El Mercado Cervantino de Alcalá de Henares abrió desde el viernes puertas y recibiendo a miles de visitantes de toda la comarca

Alcalá de Henares, acoge desde el viernes pasado y hasta el próximo miércoles, 12 de octubre, festivo nacional, la XVIII edición de su Mercado Cervantino, enmarcado en esta ocasión en los actos conmemorativos del IV Centenario de la muerte de Cervantes.

Fotografía cedida por Ricardo Espinosa Ibeas
La Huerta del Obispo ya ha acogió el primero de los Torneos de Justas, en esta ocasión dirigido a escolares de la ciudad. Estos Torneos se repetirán ya todos los días en tres pases diarios, en horario de mañana a las 13:00 horas, y de tarde a las 18:00 y 19:30 horas. Su duración es de una hora y el aforo es de 1.400 localidades.

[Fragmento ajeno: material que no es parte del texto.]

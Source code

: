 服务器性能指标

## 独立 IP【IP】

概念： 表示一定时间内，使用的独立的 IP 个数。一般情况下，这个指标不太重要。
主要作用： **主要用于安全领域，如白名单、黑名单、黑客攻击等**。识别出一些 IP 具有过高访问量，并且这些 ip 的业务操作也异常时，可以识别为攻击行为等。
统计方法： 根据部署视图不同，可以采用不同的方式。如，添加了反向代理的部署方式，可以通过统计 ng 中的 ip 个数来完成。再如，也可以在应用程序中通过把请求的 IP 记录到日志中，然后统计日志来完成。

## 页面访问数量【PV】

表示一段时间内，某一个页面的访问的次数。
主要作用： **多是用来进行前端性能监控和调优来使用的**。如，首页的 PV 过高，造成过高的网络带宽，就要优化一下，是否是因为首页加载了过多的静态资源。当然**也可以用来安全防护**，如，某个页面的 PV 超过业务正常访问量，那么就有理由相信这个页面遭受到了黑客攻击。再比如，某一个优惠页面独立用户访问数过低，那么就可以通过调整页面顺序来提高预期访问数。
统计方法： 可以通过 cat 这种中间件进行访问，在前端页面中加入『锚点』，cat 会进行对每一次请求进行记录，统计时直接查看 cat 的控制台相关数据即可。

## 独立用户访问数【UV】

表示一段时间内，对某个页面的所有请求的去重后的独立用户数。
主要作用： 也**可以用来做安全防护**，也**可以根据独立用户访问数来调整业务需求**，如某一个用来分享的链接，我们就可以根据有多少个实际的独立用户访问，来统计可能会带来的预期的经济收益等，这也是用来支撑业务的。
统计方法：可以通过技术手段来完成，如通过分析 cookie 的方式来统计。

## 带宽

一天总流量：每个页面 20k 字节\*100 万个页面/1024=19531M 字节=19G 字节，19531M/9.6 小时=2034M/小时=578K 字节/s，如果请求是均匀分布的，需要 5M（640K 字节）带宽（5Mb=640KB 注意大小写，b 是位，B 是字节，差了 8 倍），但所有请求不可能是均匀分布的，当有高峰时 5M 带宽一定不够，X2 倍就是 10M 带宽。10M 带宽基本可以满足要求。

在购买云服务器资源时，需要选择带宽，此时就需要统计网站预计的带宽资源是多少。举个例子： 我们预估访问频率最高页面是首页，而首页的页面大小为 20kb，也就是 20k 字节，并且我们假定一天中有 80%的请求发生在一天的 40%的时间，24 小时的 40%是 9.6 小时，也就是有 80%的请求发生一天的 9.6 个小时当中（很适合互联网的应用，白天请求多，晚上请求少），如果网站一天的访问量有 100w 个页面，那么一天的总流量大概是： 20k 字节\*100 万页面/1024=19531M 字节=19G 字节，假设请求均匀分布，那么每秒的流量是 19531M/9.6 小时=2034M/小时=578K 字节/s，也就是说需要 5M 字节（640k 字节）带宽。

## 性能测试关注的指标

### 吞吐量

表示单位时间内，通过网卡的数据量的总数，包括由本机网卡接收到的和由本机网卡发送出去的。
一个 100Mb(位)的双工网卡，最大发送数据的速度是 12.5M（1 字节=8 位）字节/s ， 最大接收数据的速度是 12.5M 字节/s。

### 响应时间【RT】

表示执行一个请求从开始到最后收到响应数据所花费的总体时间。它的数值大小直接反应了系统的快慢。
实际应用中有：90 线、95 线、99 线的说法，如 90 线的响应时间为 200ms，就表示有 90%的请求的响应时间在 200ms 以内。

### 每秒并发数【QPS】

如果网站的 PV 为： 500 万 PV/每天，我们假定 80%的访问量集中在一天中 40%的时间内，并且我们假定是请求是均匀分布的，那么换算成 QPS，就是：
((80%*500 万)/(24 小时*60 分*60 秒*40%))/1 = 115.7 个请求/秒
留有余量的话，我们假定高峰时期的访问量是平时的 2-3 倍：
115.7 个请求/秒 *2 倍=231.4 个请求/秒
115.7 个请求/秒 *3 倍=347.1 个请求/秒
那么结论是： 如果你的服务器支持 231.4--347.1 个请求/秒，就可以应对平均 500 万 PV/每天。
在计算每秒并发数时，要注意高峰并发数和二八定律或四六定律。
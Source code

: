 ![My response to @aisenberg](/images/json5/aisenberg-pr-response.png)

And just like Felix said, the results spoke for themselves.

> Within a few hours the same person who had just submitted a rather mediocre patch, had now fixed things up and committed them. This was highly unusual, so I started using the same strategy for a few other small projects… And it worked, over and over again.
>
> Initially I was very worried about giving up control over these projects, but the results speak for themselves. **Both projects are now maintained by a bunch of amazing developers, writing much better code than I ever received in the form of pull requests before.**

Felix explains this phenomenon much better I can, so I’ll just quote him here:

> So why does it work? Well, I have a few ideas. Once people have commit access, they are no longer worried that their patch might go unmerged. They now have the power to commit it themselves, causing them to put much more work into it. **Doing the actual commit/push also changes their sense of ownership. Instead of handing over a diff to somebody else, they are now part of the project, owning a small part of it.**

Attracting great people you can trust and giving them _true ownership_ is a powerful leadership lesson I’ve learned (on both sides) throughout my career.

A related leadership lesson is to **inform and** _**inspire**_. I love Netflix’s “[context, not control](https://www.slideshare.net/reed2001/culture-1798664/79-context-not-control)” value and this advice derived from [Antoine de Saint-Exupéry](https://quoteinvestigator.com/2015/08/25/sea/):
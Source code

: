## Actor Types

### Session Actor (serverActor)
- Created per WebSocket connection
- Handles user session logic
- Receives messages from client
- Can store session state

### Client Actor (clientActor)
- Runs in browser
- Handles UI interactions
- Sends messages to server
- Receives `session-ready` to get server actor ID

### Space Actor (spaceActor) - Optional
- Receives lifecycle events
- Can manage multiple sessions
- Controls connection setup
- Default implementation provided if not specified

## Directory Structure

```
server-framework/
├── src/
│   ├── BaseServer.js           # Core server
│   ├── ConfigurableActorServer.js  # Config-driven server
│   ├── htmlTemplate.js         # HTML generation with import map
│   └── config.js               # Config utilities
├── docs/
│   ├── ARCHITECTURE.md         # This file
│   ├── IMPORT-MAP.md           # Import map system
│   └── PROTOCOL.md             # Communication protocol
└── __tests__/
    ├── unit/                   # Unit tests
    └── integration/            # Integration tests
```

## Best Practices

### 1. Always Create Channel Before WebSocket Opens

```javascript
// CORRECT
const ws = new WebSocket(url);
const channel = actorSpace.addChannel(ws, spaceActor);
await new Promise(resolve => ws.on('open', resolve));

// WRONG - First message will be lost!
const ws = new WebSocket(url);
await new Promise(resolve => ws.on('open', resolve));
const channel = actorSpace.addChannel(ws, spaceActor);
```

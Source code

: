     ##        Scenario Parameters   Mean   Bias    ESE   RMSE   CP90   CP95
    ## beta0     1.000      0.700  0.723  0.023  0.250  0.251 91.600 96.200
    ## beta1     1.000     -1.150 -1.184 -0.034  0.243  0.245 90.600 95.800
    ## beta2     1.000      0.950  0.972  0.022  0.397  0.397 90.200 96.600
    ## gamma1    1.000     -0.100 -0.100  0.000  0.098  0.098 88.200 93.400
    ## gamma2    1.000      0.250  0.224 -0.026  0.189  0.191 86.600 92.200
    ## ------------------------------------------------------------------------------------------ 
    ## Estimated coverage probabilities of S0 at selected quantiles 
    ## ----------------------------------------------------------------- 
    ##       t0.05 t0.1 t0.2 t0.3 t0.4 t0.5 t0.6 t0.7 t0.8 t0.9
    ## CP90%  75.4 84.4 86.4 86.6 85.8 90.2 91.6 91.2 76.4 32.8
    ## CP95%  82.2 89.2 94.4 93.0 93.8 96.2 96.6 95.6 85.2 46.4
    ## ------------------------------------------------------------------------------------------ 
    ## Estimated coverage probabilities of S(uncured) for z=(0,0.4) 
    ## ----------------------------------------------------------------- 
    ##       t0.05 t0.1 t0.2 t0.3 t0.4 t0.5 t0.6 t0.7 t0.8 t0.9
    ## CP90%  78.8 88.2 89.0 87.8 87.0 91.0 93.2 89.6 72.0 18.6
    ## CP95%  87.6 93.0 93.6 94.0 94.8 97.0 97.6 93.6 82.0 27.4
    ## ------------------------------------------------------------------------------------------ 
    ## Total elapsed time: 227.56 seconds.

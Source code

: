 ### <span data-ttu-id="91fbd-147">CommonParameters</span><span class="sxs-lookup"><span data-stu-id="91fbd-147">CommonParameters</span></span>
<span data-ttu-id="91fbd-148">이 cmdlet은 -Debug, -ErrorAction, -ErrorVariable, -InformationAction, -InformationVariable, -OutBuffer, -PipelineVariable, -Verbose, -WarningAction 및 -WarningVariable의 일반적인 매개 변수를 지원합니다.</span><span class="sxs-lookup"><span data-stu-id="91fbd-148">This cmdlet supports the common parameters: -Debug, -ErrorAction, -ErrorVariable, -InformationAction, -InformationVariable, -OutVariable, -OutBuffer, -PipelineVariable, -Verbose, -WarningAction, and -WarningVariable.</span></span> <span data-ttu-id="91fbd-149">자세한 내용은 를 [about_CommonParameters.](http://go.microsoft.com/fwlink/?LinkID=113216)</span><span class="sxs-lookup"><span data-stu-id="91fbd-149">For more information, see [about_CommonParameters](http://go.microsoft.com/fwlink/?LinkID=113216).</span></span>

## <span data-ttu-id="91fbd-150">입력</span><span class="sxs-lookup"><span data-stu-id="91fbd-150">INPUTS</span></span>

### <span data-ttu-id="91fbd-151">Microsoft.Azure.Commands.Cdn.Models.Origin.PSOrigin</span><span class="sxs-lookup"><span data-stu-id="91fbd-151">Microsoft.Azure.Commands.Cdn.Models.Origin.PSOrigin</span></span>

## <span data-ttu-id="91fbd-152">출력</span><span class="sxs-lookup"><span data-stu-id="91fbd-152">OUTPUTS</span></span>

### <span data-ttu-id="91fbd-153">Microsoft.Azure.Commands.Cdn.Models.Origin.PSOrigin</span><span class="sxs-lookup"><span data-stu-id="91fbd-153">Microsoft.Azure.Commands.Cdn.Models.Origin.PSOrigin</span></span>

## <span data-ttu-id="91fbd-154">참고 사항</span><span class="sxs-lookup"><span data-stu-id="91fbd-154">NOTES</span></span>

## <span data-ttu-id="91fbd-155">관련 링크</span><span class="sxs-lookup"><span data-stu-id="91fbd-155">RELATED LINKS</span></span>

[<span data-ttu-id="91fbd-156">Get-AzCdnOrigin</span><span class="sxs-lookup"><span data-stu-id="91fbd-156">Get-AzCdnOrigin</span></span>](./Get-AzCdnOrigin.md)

Las entradas se pueden adquirir en la taquilla de la propia Huerta y en la zona infantil del Mercado, en la Plaza de Cervantes.

Además, esta nueva edición del Mercado, incluirá dos significativas novedades, la recreación de un Corral de Comedias en la Plaza de Palacio y del espectáculo Los Delirios del Quijote en el Pico del Obispo. Ambas se suman a los más de 400 puestos que se han ubicado en las distintas calles que componen el Casco Histórico, y a la animación teatral y musical, pasacalles o exhibiciones de vuelo de cetrería.

El alcalde de Alcalá de Henares, Javier Rodríguez Palacios, ha invitados a todos los vecinos y vecinas de la ciudad "así como a todos los madrileños y madrileñas y al resto de habitantes de la comarca a que visiten la ciudad en estos días".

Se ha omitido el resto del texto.